* Material for the task
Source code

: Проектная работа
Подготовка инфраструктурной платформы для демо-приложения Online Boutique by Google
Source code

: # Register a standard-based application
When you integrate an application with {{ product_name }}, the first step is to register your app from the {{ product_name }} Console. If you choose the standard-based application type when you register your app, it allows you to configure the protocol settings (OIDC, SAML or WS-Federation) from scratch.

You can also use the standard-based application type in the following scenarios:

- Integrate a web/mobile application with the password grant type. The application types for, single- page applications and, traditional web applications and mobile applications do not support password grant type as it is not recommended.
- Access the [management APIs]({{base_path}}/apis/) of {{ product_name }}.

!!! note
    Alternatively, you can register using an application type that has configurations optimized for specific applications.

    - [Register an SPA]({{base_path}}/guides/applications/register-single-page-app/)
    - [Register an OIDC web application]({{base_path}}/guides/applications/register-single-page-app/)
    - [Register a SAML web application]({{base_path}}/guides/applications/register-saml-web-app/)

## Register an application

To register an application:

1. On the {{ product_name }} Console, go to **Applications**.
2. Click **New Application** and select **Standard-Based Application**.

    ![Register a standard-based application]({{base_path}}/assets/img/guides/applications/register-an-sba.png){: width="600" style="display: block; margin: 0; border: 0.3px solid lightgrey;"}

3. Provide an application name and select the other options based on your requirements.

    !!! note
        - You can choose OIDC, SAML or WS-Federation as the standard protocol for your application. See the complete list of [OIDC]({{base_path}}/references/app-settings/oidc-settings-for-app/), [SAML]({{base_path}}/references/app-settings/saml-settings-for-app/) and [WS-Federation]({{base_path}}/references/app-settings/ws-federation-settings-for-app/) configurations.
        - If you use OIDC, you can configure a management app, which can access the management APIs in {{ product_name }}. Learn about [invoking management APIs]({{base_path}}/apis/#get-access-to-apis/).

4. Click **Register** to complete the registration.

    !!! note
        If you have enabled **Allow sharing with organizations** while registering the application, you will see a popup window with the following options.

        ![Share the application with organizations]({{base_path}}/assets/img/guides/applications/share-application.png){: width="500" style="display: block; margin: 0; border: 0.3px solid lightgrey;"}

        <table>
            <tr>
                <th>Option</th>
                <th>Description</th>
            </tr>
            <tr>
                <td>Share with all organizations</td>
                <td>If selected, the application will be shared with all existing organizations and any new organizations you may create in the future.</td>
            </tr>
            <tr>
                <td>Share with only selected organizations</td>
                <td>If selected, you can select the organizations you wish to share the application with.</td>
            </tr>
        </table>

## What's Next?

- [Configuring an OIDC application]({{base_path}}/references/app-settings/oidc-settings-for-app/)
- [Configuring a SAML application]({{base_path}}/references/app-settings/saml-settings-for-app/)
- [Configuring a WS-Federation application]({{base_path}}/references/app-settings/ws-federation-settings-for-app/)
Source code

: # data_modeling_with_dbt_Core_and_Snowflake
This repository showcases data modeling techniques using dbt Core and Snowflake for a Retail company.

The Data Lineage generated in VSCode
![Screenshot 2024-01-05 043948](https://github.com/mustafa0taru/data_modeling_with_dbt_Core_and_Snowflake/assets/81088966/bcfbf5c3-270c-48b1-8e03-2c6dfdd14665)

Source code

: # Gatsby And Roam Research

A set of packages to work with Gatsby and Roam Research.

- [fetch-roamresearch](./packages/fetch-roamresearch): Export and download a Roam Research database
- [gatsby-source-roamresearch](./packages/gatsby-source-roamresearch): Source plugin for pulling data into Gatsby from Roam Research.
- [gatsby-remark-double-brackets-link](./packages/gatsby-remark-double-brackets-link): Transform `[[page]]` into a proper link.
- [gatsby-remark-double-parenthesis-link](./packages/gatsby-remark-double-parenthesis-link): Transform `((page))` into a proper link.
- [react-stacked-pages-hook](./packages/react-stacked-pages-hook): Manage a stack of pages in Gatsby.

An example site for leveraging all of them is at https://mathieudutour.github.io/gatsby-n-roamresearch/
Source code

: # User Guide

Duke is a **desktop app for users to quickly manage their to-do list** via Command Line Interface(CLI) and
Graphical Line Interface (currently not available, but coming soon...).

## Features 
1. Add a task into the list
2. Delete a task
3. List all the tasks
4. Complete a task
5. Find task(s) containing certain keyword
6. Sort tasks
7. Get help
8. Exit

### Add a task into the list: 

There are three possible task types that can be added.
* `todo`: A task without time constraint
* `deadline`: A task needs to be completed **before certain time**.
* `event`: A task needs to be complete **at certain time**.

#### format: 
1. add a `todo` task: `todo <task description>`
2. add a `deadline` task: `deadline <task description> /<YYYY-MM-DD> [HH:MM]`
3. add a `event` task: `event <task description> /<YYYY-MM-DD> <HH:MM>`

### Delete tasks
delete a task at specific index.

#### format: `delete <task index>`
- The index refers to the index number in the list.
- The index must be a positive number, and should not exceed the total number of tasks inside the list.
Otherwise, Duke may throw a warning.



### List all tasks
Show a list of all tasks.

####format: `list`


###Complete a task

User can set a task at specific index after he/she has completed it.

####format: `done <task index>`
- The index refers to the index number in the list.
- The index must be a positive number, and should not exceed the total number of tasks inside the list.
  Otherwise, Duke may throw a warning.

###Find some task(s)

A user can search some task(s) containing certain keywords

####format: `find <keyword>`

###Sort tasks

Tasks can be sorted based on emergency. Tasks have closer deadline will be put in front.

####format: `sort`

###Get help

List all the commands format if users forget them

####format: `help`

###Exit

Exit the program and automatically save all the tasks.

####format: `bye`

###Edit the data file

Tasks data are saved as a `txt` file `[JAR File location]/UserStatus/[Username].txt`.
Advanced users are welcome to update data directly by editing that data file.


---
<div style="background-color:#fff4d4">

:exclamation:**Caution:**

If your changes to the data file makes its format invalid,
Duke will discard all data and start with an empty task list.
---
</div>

...

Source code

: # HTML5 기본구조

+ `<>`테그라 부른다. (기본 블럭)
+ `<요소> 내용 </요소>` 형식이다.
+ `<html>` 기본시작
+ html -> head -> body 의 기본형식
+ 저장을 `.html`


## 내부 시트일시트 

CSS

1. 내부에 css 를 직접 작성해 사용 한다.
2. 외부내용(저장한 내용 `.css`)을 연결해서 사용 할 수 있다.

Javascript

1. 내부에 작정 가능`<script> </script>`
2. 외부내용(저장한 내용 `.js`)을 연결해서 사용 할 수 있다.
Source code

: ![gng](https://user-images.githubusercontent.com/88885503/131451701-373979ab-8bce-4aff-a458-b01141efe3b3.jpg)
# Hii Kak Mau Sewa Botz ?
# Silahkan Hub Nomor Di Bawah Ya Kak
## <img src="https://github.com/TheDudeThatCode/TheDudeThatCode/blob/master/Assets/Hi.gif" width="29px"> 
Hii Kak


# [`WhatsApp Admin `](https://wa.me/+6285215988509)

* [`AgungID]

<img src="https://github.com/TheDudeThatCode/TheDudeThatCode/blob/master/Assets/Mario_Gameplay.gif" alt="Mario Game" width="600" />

* What to work on
From the material above, copy exactly the lines between the line holding "1. Add a task into the list" and the line holding "Tasks can be", inclusive, and only those.

* Task output
1. Add a task into the list
2. Delete a task
3. List all the tasks
4. Complete a task
5. Find task(s) containing certain keyword
6. Sort tasks
7. Get help
8. Exit

### Add a task into the list: 

There are three possible task types that can be added.
* `todo`: A task without time constraint
* `deadline`: A task needs to be completed **before certain time**.
* `event`: A task needs to be complete **at certain time**.

#### format: 
1. add a `todo` task: `todo <task description>`
2. add a `deadline` task: `deadline <task description> /<YYYY-MM-DD> [HH:MM]`
3. add a `event` task: `event <task description> /<YYYY-MM-DD> <HH:MM>`

### Delete tasks
delete a task at specific index.

#### format: `delete <task index>`
- The index refers to the index number in the list.
- The index must be a positive number, and should not exceed the total number of tasks inside the list.
Otherwise, Duke may throw a warning.



### List all tasks
Show a list of all tasks.

####format: `list`


###Complete a task

User can set a task at specific index after he/she has completed it.

####format: `done <task index>`
- The index refers to the index number in the list.
- The index must be a positive number, and should not exceed the total number of tasks inside the list.
  Otherwise, Duke may throw a warning.

###Find some task(s)

A user can search some task(s) containing certain keywords

####format: `find <keyword>`

###Sort tasks

Tasks can be sorted based on emergency. Tasks have closer deadline will be put in front.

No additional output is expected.